● TASK BRIEF
What is needed here is an exact copy of every entry.

● MATERIAL FOR THIS TASK
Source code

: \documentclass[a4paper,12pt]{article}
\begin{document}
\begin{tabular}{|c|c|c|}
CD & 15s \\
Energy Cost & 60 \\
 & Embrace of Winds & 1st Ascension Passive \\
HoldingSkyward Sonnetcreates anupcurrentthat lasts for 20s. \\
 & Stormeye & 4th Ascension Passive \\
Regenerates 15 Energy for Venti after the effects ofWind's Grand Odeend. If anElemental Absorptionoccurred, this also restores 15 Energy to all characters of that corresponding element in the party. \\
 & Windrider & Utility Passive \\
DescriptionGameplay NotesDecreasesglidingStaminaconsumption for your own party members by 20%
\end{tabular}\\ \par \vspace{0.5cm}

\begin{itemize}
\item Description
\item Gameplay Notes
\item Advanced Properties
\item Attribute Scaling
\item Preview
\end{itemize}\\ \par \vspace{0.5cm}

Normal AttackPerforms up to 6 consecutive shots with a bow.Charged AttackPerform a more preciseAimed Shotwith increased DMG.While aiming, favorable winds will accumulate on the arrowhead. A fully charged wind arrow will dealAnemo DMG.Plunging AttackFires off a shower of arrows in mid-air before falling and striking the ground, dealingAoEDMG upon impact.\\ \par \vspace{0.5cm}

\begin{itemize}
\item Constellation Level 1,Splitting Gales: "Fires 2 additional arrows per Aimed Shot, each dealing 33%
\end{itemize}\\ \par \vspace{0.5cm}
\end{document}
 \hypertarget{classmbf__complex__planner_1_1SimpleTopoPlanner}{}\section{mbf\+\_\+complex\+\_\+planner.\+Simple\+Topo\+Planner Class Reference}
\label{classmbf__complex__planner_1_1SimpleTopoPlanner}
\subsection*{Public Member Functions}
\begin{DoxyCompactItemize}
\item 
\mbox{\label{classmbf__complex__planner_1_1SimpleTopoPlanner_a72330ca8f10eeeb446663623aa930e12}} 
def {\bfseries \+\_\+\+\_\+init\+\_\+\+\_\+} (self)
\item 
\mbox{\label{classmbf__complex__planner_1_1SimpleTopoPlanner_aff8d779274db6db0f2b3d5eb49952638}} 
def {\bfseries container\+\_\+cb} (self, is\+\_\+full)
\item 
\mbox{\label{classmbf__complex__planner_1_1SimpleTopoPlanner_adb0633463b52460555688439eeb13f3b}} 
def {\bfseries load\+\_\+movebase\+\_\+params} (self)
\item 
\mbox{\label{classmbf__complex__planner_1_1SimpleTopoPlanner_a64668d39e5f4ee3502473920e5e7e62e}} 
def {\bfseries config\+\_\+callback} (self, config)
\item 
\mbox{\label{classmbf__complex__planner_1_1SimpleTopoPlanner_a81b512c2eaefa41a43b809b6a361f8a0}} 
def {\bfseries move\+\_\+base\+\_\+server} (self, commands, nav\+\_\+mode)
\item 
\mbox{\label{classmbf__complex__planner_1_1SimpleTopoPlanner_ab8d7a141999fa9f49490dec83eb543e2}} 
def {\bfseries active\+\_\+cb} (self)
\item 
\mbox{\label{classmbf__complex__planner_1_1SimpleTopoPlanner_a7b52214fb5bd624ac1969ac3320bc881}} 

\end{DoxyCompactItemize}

● EXERCISE OUTPUT
Source code

: \documentclass[a4paper,12pt]{article}
\begin{document}
\begin{tabular}{|c|c|c|}
CD & 15s \\
Energy Cost & 60 \\
 & Embrace of Winds & 1st Ascension Passive \\
HoldingSkyward Sonnetcreates anupcurrentthat lasts for 20s. \\
 & Stormeye & 4th Ascension Passive \\
Regenerates 15 Energy for Venti after the effects ofWind's Grand Odeend. If anElemental Absorptionoccurred, this also restores 15 Energy to all characters of that corresponding element in the party. \\
 & Windrider & Utility Passive \\
DescriptionGameplay NotesDecreasesglidingStaminaconsumption for your own party members by 20%
\end{tabular}\\ \par \vspace{0.5cm}

\begin{itemize}
\item Description
\item Gameplay Notes
\item Advanced Properties
\item Attribute Scaling
\item Preview
\end{itemize}\\ \par \vspace{0.5cm}

Normal AttackPerforms up to 6 consecutive shots with a bow.Charged AttackPerform a more preciseAimed Shotwith increased DMG.While aiming, favorable winds will accumulate on the arrowhead. A fully charged wind arrow will dealAnemo DMG.Plunging AttackFires off a shower of arrows in mid-air before falling and striking the ground, dealingAoEDMG upon impact.\\ \par \vspace{0.5cm}

\begin{itemize}
\item Constellation Level 1,Splitting Gales: "Fires 2 additional arrows per Aimed Shot, each dealing 33%
\end{itemize}\\ \par \vspace{0.5cm}
\end{document}
 \hypertarget{classmbf__complex__planner_1_1SimpleTopoPlanner}{}\section{mbf\+\_\+complex\+\_\+planner.\+Simple\+Topo\+Planner Class Reference}
\label{classmbf__complex__planner_1_1SimpleTopoPlanner}
\subsection*{Public Member Functions}
\begin{DoxyCompactItemize}
\item 
\mbox{\label{classmbf__complex__planner_1_1SimpleTopoPlanner_a72330ca8f10eeeb446663623aa930e12}} 
def {\bfseries \+\_\+\+\_\+init\+\_\+\+\_\+} (self)
\item 
\mbox{\label{classmbf__complex__planner_1_1SimpleTopoPlanner_aff8d779274db6db0f2b3d5eb49952638}} 
def {\bfseries container\+\_\+cb} (self, is\+\_\+full)
\item 
\mbox{\label{classmbf__complex__planner_1_1SimpleTopoPlanner_adb0633463b52460555688439eeb13f3b}} 
def {\bfseries load\+\_\+movebase\+\_\+params} (self)
\item 
\mbox{\label{classmbf__complex__planner_1_1SimpleTopoPlanner_a64668d39e5f4ee3502473920e5e7e62e}} 
def {\bfseries config\+\_\+callback} (self, config)
\item 
\mbox{\label{classmbf__complex__planner_1_1SimpleTopoPlanner_a81b512c2eaefa41a43b809b6a361f8a0}} 
def {\bfseries move\+\_\+base\+\_\+server} (self, commands, nav\+\_\+mode)
\item 
\mbox{\label{classmbf__complex__planner_1_1SimpleTopoPlanner_ab8d7a141999fa9f49490dec83eb543e2}} 
def {\bfseries active\+\_\+cb} (self)
\item 
\mbox{\label{classmbf__complex__planner_1_1SimpleTopoPlanner_a7b52214fb5bd624ac1969ac3320bc881}} 

\end{DoxyCompactItemize}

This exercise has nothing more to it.